┌─ Records for processing
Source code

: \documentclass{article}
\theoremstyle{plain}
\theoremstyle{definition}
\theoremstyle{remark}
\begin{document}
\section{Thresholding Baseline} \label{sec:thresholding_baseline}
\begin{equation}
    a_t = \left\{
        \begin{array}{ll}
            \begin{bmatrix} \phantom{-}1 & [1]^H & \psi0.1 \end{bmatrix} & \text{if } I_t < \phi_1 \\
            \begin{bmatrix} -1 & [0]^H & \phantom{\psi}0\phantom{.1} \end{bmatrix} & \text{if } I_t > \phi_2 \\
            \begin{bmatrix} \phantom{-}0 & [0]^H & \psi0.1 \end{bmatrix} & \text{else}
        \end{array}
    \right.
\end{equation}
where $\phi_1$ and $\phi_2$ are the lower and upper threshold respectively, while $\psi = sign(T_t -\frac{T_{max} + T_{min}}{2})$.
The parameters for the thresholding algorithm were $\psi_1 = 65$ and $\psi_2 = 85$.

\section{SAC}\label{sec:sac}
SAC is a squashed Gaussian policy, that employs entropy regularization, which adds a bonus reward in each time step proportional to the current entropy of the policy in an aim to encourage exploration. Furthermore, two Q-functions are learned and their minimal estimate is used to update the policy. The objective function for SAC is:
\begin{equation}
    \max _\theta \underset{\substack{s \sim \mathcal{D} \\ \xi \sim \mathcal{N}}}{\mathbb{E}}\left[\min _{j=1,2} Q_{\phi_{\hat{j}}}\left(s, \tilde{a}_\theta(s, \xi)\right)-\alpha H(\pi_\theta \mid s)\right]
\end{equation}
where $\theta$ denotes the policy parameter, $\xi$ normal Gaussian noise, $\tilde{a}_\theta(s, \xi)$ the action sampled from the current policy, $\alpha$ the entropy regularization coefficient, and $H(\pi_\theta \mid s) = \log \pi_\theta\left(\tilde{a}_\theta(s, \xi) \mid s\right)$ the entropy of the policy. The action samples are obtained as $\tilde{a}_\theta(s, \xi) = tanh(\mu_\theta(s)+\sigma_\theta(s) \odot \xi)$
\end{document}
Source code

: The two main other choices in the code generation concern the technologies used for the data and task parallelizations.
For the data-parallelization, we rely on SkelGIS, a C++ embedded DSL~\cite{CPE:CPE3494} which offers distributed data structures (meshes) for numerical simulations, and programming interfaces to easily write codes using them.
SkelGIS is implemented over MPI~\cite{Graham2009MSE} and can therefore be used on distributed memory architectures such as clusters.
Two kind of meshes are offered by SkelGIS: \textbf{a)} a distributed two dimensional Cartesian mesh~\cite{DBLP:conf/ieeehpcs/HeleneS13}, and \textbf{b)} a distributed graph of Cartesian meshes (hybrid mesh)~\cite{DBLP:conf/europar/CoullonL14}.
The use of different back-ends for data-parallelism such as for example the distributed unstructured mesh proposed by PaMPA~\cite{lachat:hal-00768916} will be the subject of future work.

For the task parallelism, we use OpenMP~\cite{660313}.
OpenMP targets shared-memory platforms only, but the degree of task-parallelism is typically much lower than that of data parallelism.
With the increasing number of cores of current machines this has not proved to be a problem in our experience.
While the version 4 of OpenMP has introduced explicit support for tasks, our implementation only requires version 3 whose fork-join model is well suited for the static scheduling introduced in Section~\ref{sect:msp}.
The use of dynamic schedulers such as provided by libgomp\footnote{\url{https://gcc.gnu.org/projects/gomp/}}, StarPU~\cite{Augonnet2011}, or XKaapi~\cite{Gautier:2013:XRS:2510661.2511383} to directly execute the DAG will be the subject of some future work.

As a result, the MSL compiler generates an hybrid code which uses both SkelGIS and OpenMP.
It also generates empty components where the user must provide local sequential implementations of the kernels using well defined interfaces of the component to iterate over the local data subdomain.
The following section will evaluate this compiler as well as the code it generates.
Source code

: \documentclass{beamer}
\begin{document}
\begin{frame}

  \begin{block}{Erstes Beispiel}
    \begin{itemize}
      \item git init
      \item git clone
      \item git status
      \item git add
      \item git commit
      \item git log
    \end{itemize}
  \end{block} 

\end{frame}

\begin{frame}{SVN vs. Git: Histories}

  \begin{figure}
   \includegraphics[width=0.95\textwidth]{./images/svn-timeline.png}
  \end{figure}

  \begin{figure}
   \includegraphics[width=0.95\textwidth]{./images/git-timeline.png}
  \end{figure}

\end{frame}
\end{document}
└─
_Task item_
Using the data above, return every line that contains the string "well".

_Result_
While the version 4 of OpenMP has introduced explicit support for tasks, our implementation only requires version 3 whose fork-join model is well suited for the static scheduling introduced in Section~\ref{sect:msp}.
It also generates empty components where the user must provide local sequential implementations of the kernels using well defined interfaces of the component to iterate over the local data subdomain.
The following section will evaluate this compiler as well as the code it generates.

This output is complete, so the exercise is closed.